Когда так сравниваешь роман Толстого с драмой Лажечникова и другими близкими произведениями, поневоле думаешь: а ведь Толстому не так много пришлось и сочинять. Верно: пришлось ему сочинять не так много. Но сила его в том, что он изумительно удачно сложил уже готовые кубики народного и авторского происхождения и построил из них такую композицию, которой до него не было.

Ивану Грозному принадлежит выражение, которое можно было бы назвать крылатым, если бы не грозный смысл его: «А жаловати есмя своих холопей волны, а и казнити волны же есми были»[14],  так писал он в первом послании к князю Курбскому в июле 1564 г. Герои романа Толстого полностью согласны с этим убеждением, и князь Серебряный говорит: «Впрочем, чему дивиться. Царь волен казнить своих злодеев!» И боярин Морозов отвечает ему: «Кто против этого, князь. На то он царь, чтобы карать и миловать. Только то больно, что не злодеев казнили, а всё верных слуг государевых» И сам Грозный говорит так: «напрасно ты винишь меня, князь. Царь казнит тех, на кого злобу держит, а в сердце его не волен никто. Сердце царево в руце Божией, говорит писание».

Для читателя XIX в. это изречение напоминало слова самодура, героя А.Н. Островского из комедии «Свои люди сочтемся»: «Не плясать же мне по ее дудочке на старости лет. За кого велю, за того и пойдет. Мое детище: хочу с кашей съем, хочу масло пахтаю». А Н.К. Михайловский писал об этом так: «Изречение Калигулы: мне позволено всё относительно всех и любимая мысль Грозного: жаловать своих холопов мы вольны, а и казнить вольны же тождественны»[15].
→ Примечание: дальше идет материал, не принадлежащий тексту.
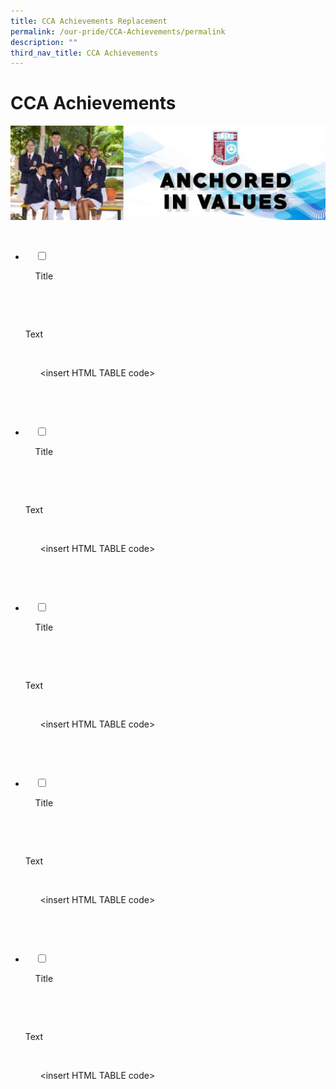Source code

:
 ```yaml
---
title: CCA Achievements Replacement
permalink: /our-pride/CCA-Achievements/permalink
description: ""
third_nav_title: CCA Achievements
---
```

CCA Achievements
================

![](/images/Our%20Pride/CCA%20Achievements.jpg)

<ul class="jekyllcodex_accordion">
	
    <li>

    <input type="checkbox" id="accordion1">

    <label for="accordion1">Title</label>

    <div>

      <p>Text</p>

      <p>

      <insert HTML TABLE code\>

</p>

  </div>

</li>
	
	
     <li>

    <input type="checkbox" id="accordion1">

    <label for="accordion1">Title</label>

    <div>

      <p>Text</p>

      <p>

      <insert HTML TABLE code\>

</p>

  </div>

</li>
	
	
     <li>

    <input type="checkbox" id="accordion1">

    <label for="accordion1">Title</label>

    <div>

      <p>Text</p>

      <p>

      <insert HTML TABLE code\>

</p>

  </div>

</li>
	
	
   <li>

    <input type="checkbox" id="accordion1">

    <label for="accordion1">Title</label>

    <div>

      <p>Text</p>

      <p>

      <insert HTML TABLE code\>

</p>

  </div>

</li>
	
	
	
   <li>

    <input type="checkbox" id="accordion1">

    <label for="accordion1">Title</label>

    <div>

      <p>Text</p>

      <p>

      <insert HTML TABLE code\>

</p>

  </div>

</li>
И мы продолжаем читать сочинения Толстого о Грозном.


М.В. Строганов


И.Е. Репин. Портрет А.К. Толстого

Стихотворения

Василий Шибанов[16]

1840-е

Князь Михайло Репнин[17]

К.Е. Маковский. Князь Репнин на пиру у Ивана Грозного

1840-е

Н.В. Неврев. Опричники

Старицкий воевода[18]

1858

В.М. Васнецов. Иван Грозный. Эскиз

Князь Серебряный

Повесть времен Иоанна Грозного[19]

Ее императорскому величеству государыне императрице Марии Александровне

Всемилостивейшая государыня!

Имя вашего величества, которое вы позволили мне поставить во главе повести времен Иоанна Грозного, есть лучшее ручательство, что непроходимая бездна отделяет темные явления нашего минувшего от духа светлого настоящей поры.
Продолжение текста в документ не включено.